■ EXERCISE REQUIREMENTS: The output should be every line below that includes the word "been".

■ THE DATA:
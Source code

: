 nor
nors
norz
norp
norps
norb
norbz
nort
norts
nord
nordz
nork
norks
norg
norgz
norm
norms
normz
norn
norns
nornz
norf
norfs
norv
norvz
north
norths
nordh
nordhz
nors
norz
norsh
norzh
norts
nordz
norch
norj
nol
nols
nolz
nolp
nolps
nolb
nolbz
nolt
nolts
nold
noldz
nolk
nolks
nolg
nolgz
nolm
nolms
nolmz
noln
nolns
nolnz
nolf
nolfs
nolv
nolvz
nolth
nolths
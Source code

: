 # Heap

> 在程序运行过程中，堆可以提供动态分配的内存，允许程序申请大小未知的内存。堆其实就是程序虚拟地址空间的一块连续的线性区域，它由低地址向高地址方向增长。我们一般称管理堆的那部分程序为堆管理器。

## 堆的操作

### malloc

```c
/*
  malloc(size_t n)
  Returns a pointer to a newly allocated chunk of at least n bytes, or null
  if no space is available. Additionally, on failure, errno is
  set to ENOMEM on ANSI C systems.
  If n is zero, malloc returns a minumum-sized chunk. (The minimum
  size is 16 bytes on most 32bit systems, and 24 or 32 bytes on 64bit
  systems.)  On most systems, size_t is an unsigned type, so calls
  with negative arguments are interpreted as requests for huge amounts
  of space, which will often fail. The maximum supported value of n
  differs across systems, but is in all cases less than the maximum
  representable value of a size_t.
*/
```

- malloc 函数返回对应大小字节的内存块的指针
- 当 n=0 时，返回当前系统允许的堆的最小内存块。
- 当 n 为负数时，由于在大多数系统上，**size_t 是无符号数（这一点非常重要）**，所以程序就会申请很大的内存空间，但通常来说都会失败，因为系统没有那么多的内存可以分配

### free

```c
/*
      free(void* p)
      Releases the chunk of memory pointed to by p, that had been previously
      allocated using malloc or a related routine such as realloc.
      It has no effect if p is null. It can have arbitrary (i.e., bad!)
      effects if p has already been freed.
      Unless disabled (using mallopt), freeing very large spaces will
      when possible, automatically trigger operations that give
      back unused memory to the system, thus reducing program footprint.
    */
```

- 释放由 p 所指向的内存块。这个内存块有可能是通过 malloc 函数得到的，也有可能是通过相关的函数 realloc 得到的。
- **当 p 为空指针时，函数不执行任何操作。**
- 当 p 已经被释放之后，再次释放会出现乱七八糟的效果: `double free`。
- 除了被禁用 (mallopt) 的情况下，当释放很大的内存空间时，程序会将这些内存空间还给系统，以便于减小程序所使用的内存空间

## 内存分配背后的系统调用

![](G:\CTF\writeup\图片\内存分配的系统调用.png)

■ EXERCISE SOLUTION:
      Releases the chunk of memory pointed to by p, that had been previously
      effects if p has already been freed.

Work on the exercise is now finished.